Leadership Insights Blog with Shelley Row

motivation

The brain has two important electrical circuits for motivation. One activates feelings of reward and the other, feelings of threat. Whether staff, teams or clients, the reward circuit is the more reliable, long-term motivator of behavior. Unfortunately, the threat circuitry (via the amygdala) is more easily activated. The good news is that you can, with practice, consciously activate the reward circuit (via the ventral striatum). Here are five switches —the five Cs —that you can flip to activate the brain’s reward circuitry.

Control versus lost control. The brain likes to feel in control, so give others a sense of control to activate reward circuitry.  It doesn’t have to be full control. Let’s say your team resists a new process. To overcome resistance, activate reward feelings.  What part of the process can you relinquish control?  Can the team design the implementation plan, or evaluation methods? For a client who is unconvinced of the merits of a project, how can you engage their sense of control?  Can they set a trial period, the parameters for moving forward, the parameters to pull the plug?  What are creative ways to give over real, partial or perceived control?
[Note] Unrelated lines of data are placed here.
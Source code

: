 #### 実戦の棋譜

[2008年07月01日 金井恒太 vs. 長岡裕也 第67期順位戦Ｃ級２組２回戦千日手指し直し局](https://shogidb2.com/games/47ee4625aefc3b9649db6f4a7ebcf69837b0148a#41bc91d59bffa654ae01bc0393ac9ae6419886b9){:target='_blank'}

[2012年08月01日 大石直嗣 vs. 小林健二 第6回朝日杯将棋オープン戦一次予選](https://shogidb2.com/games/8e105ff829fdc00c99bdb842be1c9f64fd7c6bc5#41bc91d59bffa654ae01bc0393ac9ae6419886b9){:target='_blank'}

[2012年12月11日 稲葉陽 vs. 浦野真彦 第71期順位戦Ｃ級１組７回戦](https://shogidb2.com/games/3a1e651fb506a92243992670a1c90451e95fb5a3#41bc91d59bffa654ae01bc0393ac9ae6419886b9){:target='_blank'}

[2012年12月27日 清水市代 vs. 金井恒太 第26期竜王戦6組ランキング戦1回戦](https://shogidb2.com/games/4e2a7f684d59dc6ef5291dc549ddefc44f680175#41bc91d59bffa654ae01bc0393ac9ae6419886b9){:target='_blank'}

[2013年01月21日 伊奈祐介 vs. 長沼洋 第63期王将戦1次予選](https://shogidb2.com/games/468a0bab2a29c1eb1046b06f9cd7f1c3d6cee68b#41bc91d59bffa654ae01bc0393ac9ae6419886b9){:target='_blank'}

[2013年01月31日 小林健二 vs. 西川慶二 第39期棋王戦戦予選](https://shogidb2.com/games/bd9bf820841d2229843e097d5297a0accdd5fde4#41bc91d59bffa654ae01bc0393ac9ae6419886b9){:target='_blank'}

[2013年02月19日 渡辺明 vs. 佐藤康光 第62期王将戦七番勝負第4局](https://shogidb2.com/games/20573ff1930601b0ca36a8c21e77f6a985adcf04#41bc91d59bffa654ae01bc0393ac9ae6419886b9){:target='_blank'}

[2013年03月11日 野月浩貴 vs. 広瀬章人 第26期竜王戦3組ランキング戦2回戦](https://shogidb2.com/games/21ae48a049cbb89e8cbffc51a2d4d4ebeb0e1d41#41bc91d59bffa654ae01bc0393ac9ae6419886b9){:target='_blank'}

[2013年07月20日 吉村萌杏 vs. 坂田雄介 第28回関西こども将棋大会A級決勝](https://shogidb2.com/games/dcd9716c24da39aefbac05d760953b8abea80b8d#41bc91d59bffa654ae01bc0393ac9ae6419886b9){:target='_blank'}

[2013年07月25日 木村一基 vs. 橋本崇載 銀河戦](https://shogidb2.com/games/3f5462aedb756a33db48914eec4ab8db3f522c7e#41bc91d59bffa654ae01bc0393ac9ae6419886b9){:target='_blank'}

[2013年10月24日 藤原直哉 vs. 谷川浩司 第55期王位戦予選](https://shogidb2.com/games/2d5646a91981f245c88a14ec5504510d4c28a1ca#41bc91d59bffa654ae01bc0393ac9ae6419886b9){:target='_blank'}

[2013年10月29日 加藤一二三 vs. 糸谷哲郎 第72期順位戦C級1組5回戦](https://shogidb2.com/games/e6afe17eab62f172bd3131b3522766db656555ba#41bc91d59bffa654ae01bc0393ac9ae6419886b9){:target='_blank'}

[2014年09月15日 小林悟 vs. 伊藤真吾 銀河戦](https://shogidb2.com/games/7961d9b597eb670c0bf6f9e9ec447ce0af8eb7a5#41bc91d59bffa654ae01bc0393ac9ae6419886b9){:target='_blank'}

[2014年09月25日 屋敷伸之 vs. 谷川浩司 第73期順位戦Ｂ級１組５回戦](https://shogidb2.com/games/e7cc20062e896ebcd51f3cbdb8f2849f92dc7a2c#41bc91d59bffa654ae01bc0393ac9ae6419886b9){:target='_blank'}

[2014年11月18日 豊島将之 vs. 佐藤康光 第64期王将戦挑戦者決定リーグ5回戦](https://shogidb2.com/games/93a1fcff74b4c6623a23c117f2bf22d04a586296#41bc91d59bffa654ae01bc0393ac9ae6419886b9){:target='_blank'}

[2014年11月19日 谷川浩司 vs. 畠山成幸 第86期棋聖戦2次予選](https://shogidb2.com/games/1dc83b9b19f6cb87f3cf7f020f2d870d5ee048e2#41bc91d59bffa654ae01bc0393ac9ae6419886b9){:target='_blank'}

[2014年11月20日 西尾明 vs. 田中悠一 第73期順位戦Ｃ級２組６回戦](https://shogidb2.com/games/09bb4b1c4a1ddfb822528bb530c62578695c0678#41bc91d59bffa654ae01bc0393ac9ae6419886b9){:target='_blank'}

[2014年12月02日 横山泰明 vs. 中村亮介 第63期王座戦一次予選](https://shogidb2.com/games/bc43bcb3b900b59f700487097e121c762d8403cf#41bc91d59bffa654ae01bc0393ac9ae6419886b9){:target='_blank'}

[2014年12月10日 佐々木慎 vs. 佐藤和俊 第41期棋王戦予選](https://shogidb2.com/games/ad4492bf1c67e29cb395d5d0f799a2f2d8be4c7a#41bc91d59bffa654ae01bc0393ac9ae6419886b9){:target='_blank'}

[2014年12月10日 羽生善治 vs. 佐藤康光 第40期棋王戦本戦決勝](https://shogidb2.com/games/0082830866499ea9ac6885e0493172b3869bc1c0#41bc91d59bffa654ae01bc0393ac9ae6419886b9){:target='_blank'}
Certainty versus uncertainty. The brain wants the world to be as it expects. If the brain is certain of the future, it feels comfortable. Uncertainty triggers alarms.

Situations that create a sense of uncertainty include: lack of transparency, no information shared from management, no performance feedback, leadership instability, ad hoc policies. How can you create certainty? For example, for those in government changing administrations create uncertainty. Will the new leadership be easy to work with; will they be supportive? Even without the answers you provide certainty by saying, “You may be concerned about the in-coming administration.  I don’t know them but here’s what I do know. We do good work and we will prepare information to clearly and concisely explain our work.”

Find ways to enhance feelings of certainty: Establish a clear timeline for a project; provide feedback to staff; be transparent; articulate a clear vision; or implement repeatable processes.

Connection versus disconnection. The brain craves connection to others.  In fact, research shows that we demonstrate more empathy, trust and cooperation with those to whom we feel connected. You naturally want to connect with those like you. But, there are in-groups and out-groups. Race and gender are simple examples, but it goes further.  Do you have multiple offices? Has your company merged? You may notice reluctant collaboration across locations or companies.

Thankfully, the brain accepts new connections.  Teams create connection by setting common goals, naming the team, establishing performance norms, and conducting team activities. For individual connection, seek out commonalities.  The gruffest colleague may soften when connecting about kids, sports or a shared hobby.

Clout versus lost clout. The brain really likes it feeling important, and it’s not just about raises or promotions. Think about circumstances that make you feel important: the really-big boss calls you by name; your input is requested; you are invited to lunch with the inner-circle; the client tells your boss about your good work.  In any of these, your brain does a happy dance. For your top performers, send a hand-written thank you note, go for coffee together, give a shout-out in a meeting, offer a career-development conversation.  Giving attention feels like clout. For clients, call them for input on a key decision; be explicit about the positive influence they had on the work. Remember, sincerity is key.

Consistency versus inconsistency. staff or clients, we are sensitive to being fairness and consistency.  You don’t want a client thinking, “They didn’t do that for me!” Morale is damaged when staff mutter, “She’s playing favorites again. John gets to do anything he wants!” The threat circuit is on fire and productivity plummets. People notice inconsistency. Policies and procedures are important to ensure fair treatment. A clear, replicable rationale for unique applications is key.  If you deviate from the policy, share your thought process so others understand. Take steps to ensure you are fair and consistent.

Keep the 5 Cs in view to remind you to activate the brain’s reward circuit. You will be rewarded with higher productivity and collaboration, and that’s something to be motivated about.